= Work order =
Check each line of the records below and collect those that include the word "even".

= Data shown =
^^^^^^^^^^^^^^^^
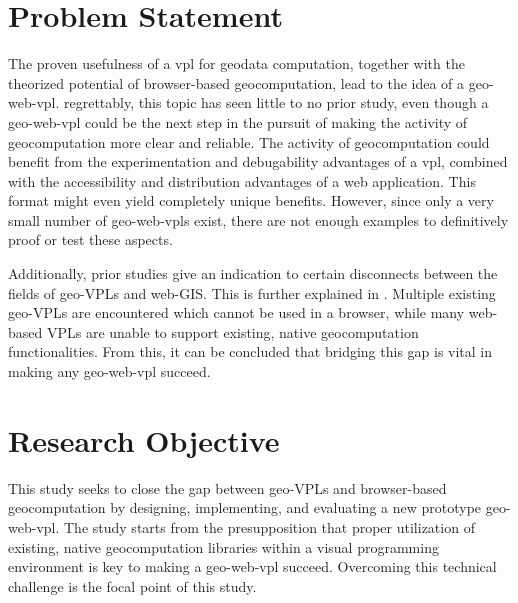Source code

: \section{Problem Statement}

The proven usefulness of a vpl for geodata computation, together with the theorized potential of browser-based geocomputation, lead to the idea of a \ac{geo-web-vpl}. 
regrettably, this topic has seen little to no prior study, even though a \ac{geo-web-vpl} could be the next step in the pursuit of making the activity of geocomputation more clear and reliable.
The activity of geocomputation could benefit from the experimentation and debugability advantages of a \ac{vpl}, combined with the accessibility and distribution advantages of a web application.
This format might even yield completely unique benefits.
However, since only a very small number of geo-web-vpls exist, there are not enough examples to definitively proof or test these aspects. 

Additionally, prior studies give an indication to certain disconnects between the fields of geo-VPLs and web-GIS. 
This is further explained in .
Multiple existing geo-VPLs are encountered which cannot be used in a browser, while  many web-based VPLs are unable to support existing, native geocomputation functionalities. 
From this, it can be concluded that bridging this gap is vital in making any geo-web-vpl succeed. 


\section{Research Objective}

This study seeks to close the gap between geo-VPLs and browser-based geocomputation by designing, implementing, and evaluating a new prototype \ac{geo-web-vpl}.
The study starts from the presupposition that proper utilization of existing, native geocomputation libraries within a visual programming environment is key to making a geo-web-vpl succeed. 
Overcoming this technical challenge is the focal point of this study. 

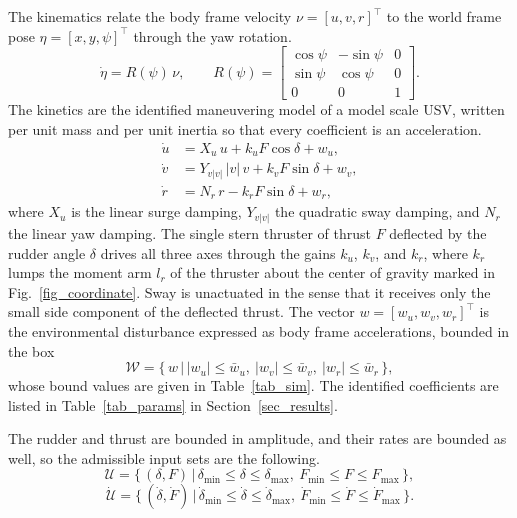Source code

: \documentclass[5p,times,authoryear]{elsarticle}
\begin{document}
The kinematics relate the body frame velocity $\nu = [u, v, r]^\top$ to the world frame pose $\eta = [x, y, \psi]^\top$ through the yaw rotation.
\begin{equation}\label{eq_kin}
\dot\eta = R(\psi)\,\nu,\qquad
R(\psi) = \begin{bmatrix} \cos\psi & -\sin\psi & 0 \\ \sin\psi & \cos\psi & 0 \\ 0 & 0 & 1 \end{bmatrix}.
\end{equation}
The kinetics are the identified maneuvering model of a model scale USV, written per unit mass and per unit inertia so that every coefficient is an acceleration.
\begin{equation}\label{eq_kinetics}
\begin{aligned}
\dot u &= X_u\,u + k_u F\cos\delta + w_u, \\
\dot v &= Y_{v|v|}\,|v|\,v + k_v F\sin\delta + w_v, \\
\dot r &= N_r\,r - k_r F\sin\delta + w_r,
\end{aligned}
\end{equation}
where $X_u$ is the linear surge damping, $Y_{v|v|}$ the quadratic sway damping, and $N_r$ the linear yaw damping. The single stern thruster of thrust $F$ deflected by the rudder angle $\delta$ drives all three axes through the gains $k_u$, $k_v$, and $k_r$, where $k_r$ lumps the moment arm $l_r$ of the thruster about the center of gravity marked in Fig.~\ref{fig_coordinate}. Sway is unactuated in the sense that it receives only the small side component of the deflected thrust. The vector $w = [w_u, w_v, w_r]^\top$ is the environmental disturbance expressed as body frame accelerations, bounded in the box
\begin{equation}\label{eq_wbox}
\mathcal{W} = \big\{\, w \,\big|\, |w_u|\le \bar w_u,\ |w_v|\le \bar w_v,\ |w_r|\le \bar w_r \,\big\},
\end{equation}
whose bound values are given in Table~\ref{tab_sim}. The identified coefficients are listed in Table~\ref{tab_params} in Section~\ref{sec_results}.

The rudder and thrust are bounded in amplitude, and their rates are bounded as well, so the admissible input sets are the following.
\begin{equation}\label{eq_amp}
\mathcal{U} = \big\{\, (\delta, F) \,\big|\, \delta_{\min}\le \delta\le \delta_{\max},\ F_{\min}\le F\le F_{\max} \,\big\},
\end{equation}
\begin{equation}\label{eq_rate}
\dot{\mathcal{U}} = \big\{\, (\dot\delta, \dot F) \,\big|\, \dot\delta_{\min}\le \dot\delta\le \dot\delta_{\max},\ \dot F_{\min}\le \dot F\le \dot F_{\max} \,\big\}.
\end{equation}
\end{document}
^^^^^^^^^^^^^^^^
= Final answer =
regrettably, this topic has seen little to no prior study, even though a \ac{geo-web-vpl} could be the next step in the pursuit of making the activity of geocomputation more clear and reliable.
This format might even yield completely unique benefits.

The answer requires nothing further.